As the minicomputer brought Oracle, will the cloud bring a new database?
If you look at the emergence of the relational database, you’ll see two things which came together to create one of the largest software companies in the world:
- A new and compelling software technology (relational databases)
- A platform shift (from mainframe to minicomputer)
In my opinion, it was the combination of the two which created such vast changes in the database industry.
The question I think about a lot is what changes will cloud computing bring to the database industry. Will cloud be the platform change that ushers in a new generation of database technologies, and if so which ones and how sweeping will the change be?

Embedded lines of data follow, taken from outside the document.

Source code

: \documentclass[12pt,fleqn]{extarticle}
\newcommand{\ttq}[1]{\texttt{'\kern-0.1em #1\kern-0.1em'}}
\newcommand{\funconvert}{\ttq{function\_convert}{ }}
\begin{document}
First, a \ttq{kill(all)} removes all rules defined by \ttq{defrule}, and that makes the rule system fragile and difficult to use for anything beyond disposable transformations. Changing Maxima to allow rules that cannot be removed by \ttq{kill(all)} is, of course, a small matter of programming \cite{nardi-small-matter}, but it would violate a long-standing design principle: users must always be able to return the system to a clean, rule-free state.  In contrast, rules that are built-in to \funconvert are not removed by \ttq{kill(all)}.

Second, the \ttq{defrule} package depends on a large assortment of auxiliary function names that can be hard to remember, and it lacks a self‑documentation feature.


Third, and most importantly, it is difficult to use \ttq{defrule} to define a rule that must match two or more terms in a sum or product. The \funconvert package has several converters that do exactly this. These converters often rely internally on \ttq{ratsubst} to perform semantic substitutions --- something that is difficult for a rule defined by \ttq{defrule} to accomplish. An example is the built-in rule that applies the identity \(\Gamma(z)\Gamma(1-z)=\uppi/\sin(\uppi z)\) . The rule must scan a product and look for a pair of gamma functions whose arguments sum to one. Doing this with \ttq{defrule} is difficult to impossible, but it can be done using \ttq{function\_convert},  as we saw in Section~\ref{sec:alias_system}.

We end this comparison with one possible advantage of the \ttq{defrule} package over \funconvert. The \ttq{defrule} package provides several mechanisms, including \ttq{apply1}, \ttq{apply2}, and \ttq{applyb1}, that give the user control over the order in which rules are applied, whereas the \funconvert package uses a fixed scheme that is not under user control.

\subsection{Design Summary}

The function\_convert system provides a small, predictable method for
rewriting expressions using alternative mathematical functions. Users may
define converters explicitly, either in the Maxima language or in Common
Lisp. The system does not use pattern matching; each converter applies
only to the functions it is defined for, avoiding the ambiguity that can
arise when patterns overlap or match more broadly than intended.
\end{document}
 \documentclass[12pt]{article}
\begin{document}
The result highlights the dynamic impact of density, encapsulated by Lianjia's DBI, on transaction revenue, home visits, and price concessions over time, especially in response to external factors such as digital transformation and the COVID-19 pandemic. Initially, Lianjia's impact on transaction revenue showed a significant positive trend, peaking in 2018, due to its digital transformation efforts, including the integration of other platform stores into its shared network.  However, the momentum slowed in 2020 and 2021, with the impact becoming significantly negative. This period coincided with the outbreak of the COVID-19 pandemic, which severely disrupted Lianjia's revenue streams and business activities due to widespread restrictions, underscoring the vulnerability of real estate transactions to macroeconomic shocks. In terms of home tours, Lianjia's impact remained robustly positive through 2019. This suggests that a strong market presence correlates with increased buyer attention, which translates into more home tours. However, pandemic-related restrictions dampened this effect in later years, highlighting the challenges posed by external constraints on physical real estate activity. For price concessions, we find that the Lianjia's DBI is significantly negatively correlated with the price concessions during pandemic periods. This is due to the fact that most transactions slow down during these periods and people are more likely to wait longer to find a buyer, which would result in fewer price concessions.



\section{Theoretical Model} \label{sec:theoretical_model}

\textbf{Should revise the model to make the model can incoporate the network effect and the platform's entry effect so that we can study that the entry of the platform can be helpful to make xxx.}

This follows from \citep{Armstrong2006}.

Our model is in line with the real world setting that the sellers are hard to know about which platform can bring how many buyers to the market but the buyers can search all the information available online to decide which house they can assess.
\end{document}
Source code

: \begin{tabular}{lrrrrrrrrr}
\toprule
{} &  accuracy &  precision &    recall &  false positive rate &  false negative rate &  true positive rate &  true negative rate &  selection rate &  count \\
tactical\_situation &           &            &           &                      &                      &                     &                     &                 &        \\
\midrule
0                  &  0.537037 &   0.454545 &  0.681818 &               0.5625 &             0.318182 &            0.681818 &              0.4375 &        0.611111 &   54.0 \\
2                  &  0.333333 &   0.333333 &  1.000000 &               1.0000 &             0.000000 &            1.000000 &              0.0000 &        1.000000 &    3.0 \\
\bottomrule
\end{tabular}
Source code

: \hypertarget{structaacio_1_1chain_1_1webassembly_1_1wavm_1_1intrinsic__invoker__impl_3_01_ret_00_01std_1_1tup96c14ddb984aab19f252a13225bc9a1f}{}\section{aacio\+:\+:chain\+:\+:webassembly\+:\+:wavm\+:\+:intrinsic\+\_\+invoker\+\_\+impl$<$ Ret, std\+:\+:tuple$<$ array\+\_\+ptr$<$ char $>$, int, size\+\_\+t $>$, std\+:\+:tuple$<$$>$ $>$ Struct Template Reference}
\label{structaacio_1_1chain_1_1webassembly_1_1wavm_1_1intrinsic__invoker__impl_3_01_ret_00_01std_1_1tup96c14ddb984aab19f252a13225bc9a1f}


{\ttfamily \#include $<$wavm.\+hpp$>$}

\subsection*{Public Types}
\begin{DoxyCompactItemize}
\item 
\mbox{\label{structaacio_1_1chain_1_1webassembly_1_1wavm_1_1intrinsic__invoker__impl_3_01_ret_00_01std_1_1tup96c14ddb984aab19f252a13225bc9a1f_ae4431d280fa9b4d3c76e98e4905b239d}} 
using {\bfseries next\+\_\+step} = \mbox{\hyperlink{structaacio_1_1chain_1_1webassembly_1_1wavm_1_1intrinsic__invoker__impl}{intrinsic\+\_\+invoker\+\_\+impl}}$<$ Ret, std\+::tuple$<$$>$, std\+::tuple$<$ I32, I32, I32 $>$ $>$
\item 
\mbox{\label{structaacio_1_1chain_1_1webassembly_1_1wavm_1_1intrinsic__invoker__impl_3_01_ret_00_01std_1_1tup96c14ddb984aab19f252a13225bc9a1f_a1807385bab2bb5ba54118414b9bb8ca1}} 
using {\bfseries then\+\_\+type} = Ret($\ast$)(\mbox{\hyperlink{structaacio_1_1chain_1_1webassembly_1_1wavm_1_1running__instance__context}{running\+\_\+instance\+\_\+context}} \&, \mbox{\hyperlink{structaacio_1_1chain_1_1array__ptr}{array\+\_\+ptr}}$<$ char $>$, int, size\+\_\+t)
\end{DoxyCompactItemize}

It is both intellectually interesting and one of the largest external factors effecting the company I run (10gen, the company that builds mongoDB; yes, this is an obvious source of bias for me in this post).
I don’t have a definitive answer, but I’ll share some of the “for” and some of the “against”.

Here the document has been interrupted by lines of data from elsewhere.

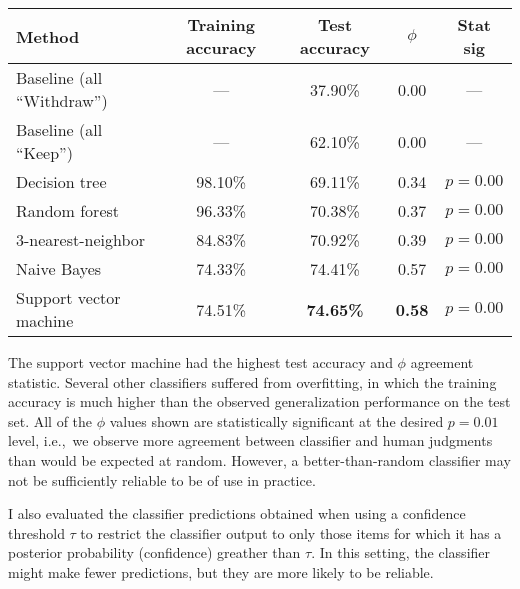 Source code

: \documentclass[man,11pt]{apa6}
\begin{document}

\singlespacing
\begin{center}
\begin{tabular}{|l|cc|cc|} \hline
Method & Training accuracy & Test accuracy & $\phi$ & Stat sig
\\ \hline
Baseline (all ``Withdraw'') & --- & 37.90\% & 0.00 & --- \\
Baseline (all ``Keep'') & --- & 62.10\% & 0.00 & --- \\ \hline
Decision tree          & 98.10\% & 69.11\% & 0.34 & $p=0.00$ \\
Random forest          & 96.33\% & 70.38\% & 0.37 & $p=0.00$ \\
3-nearest-neighbor     & 84.83\% & 70.92\% & 0.39 & $p=0.00$ \\
Naive Bayes            & 74.33\% & 74.41\% & 0.57 & $p=0.00$ \\
Support vector machine & 74.51\% & {\bf 74.65\%} & {\bf 0.58} & $p=0.00$ \\
\hline
\end{tabular}
\end{center}
\doublespacing

The support vector machine had the highest test accuracy and $\phi$
agreement statistic.  Several other classifiers suffered from
overfitting, in which the training accuracy is much higher than the
observed generalization performance on the test set.  All of the
$\phi$ values shown are statistically significant at the desired
$p=0.01$ level, i.e.,~we observe more agreement between classifier and
human judgments than would be expected at random.  However, a
better-than-random classifier may not be sufficiently reliable to be
of use in practice.

I also evaluated the classifier predictions obtained when using a
confidence threshold $\tau$ to restrict the classifier output to only
those items for which it has a posterior probability (confidence)
greather than $\tau$.  In this setting, the classifier might make
fewer predictions, but they are more likely to be reliable.
\end{document}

Let me start with a few of the arguments against:
No forced move: “Cloud” doesn’t require new software; part of the beauty of cloud is that you can run your same stack more flexibly and less expensively. IMS simply wouldn’t run on your VAX or Sun, so you were forced to migrate if you wanted to use that hardware. No such problem, so the comparison is irrelevant.
It already happened: with the shift to commodity hardware; mySQL has become the “default choice” that Oracle used to be, and that dominance will only increase in the cloud, where traditional licensing is often problematic. Cloud computing is mostly a cost play, and mySQL is already the perfect low-cost database.
Now, the arguments for:
Cloud is about more than cost: cloud is about scalability, flexibility, agility, and immediacy. You need a database which was “born for the cloud” to take advantage of an elastic environment. The work involved in making relational databases scale on traditional hardware is hard enough; making them scale in the cloud is possible if you’re willing to carefully restrict how you use them and build a lot of additional infrastructure, but that costs you agility.

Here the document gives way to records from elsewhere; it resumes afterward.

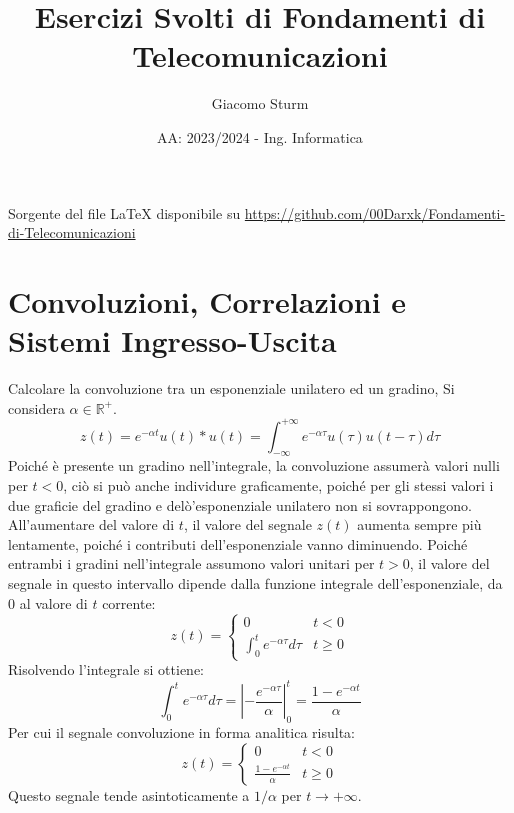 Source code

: \documentclass{article}
\title{Esercizi Svolti di Fondamenti di Telecomunicazioni}
\author{Giacomo Sturm}
\date{AA: 2023/2024 - Ing. Informatica}
\begin{document}
\maketitle

\vspace{10mm}

\begin{center}
    Sorgente del file LaTeX disponibile su \url{https://github.com/00Darxk/Fondamenti-di-Telecomunicazioni}
\end{center}

\clearpage

\tableofcontents

\clearpage

\section{Convoluzioni, Correlazioni e Sistemi Ingresso-Uscita}

Calcolare la convoluzione tra un esponenziale unilatero ed un gradino, 
Si considera $\alpha\in\mathbb{R}^+$. 
\begin{equation*}
    z(t)=e^{-\alpha t}u(t)*u(t)=\displaystyle\int_{-\infty}^{+\infty}e^{-\alpha\tau}u(\tau)u(t-\tau)d\tau
\end{equation*}
Poiché è presente un gradino nell'integrale, la convoluzione assumerà valori nulli per $t<0$, ciò si può anche individure graficamente, poiché per gli stessi valori i due 
graficie del gradino e delò'esponenziale unilatero non si sovrappongono. All'aumentare del valore di $t$, il valore del segnale $z(t)$ aumenta sempre più lentamente, poiché i 
contributi dell'esponenziale vanno diminuendo. Poiché entrambi i gradini nell'integrale assumono valori unitari per $t>0$, il valore del segnale in questo intervallo 
dipende dalla funzione integrale dell'esponenziale, da $0$ al valore di $t$ corrente:
\begin{equation*}
    z(t)=\begin{cases}
        0&t<0\\
        \displaystyle\int_0^te^{-\alpha \tau}d\tau&t\geq0
    \end{cases}
\end{equation*}
Risolvendo l'integrale si ottiene:
\begin{equation*}
    \displaystyle\int_0^te^{-\alpha \tau}d\tau=\left|-\frac{e^{-\alpha\tau}}{\alpha}\right|^t_0=\frac{1-e^{-\alpha t}}{\alpha}
\end{equation*}
Per cui il segnale convoluzione in forma analitica risulta:
\begin{equation}
    z(t)=\begin{cases}
        0&t<0\\
        \displaystyle\frac{1-e^{-\alpha t}}{\alpha}&t\geq0
    \end{cases}
\end{equation}
Questo segnale tende asintoticamente a $1/\alpha$ per $t\to+\infty$. 
\end{document}
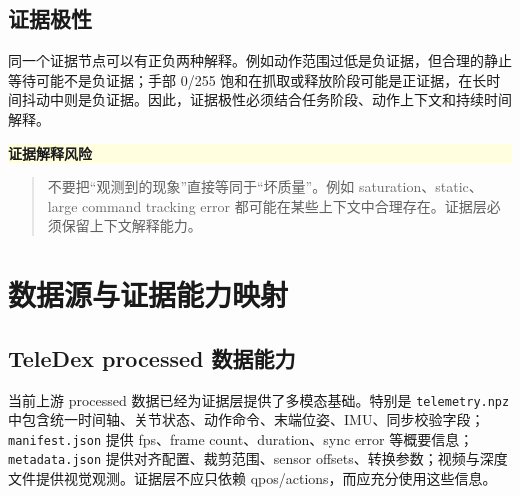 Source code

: \documentclass[UTF8,zihao=-4]{ctexart}
\newcommand{\Code}[1]{\texttt{#1}}
\newenvironment{warningbox}[1]{\vspace{0.5em}\noindent\colorbox{LightYellow}{\parbox{0.96\linewidth}{\textbf{#1}}}\par\vspace{-0.2em}\begin{quote}\small}{\end{quote}\vspace{0.3em}}
\begin{document}
\subsection{证据极性}

同一个证据节点可以有正负两种解释。例如动作范围过低是负证据，但合理的静止等待可能不是负证据；手部 0/255 饱和在抓取或释放阶段可能是正证据，在长时间抖动中则是负证据。因此，证据极性必须结合任务阶段、动作上下文和持续时间解释。

\begin{warningbox}{证据解释风险}
不要把“观测到的现象”直接等同于“坏质量”。例如 saturation、static、large command tracking error 都可能在某些上下文中合理存在。证据层必须保留上下文解释能力。
\end{warningbox}

\section{数据源与证据能力映射}

\subsection{TeleDex processed 数据能力}

当前上游 processed 数据已经为证据层提供了多模态基础。特别是 \Code{telemetry.npz} 中包含统一时间轴、关节状态、动作命令、末端位姿、IMU、同步校验字段；\Code{manifest.json} 提供 fps、frame count、duration、sync error 等概要信息；\Code{metadata.json} 提供对齐配置、裁剪范围、sensor offsets、转换参数；视频与深度文件提供视觉观测。证据层不应只依赖 qpos/actions，而应充分使用这些信息。
\end{document}

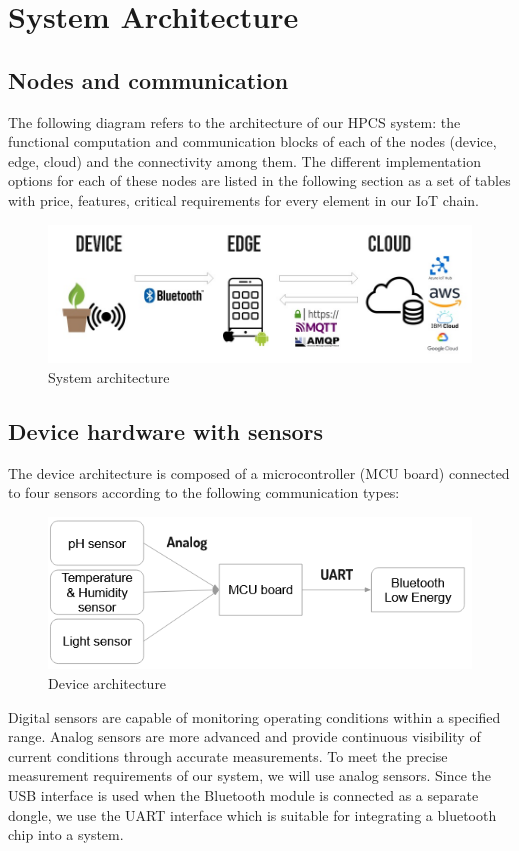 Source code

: \section{System Architecture}

\subsection{Nodes and communication}
The following diagram refers to the architecture of our HPCS system: the functional computation and communication blocks of each of the nodes (device, edge, cloud)  and the connectivity among them.
The different implementation options for each of these nodes are listed in the following section as a set of tables with price, features, critical requirements for every element in our IoT chain.

\begin{figure}[h]
    \includegraphics[width=\linewidth]{images/system-architecture.jpg}
    \caption{System architecture}
    \label{fig:System architecture}
\end{figure}

\subsection{Device hardware with sensors}
The device architecture is composed of a microcontroller (MCU board) connected to four sensors according to the following communication types: 

\begin{figure}[h]
    \centering
    \includegraphics[width=\linewidth]{images/device-architecture.jpg}
    \caption{Device architecture}
    \label{fig:Device architecture}
\end{figure}

Digital sensors are capable of monitoring operating conditions within a specified range. Analog sensors are more advanced and provide continuous visibility of current conditions through accurate measurements. To meet the precise measurement requirements of our system, we will use analog sensors.
Since the USB interface is used when the Bluetooth module is connected as a separate dongle, we use the UART interface which is suitable for integrating a bluetooth chip into a system.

Cloud democratizes computing: have developers finally been freed from the shackles of “big IT?” Will they finally get a datastore without an impedance mismatch? When they needed to requisition a bunch of hardware and get a 6-figure purchase order to start development, IT had a lot of control over their platform choices. Now, a developer can spin up some EC2 instances on their credit card, download an open source database, and show their boss a working app a few weeks later. Maybe they need a 5-figure check to get enterprise grade production support, but that’s an easy decision once the application is built.
How much will cloud change the database landscape? If I really knew the answer, I should be investing in software companies, not running them. But I’m betting on change.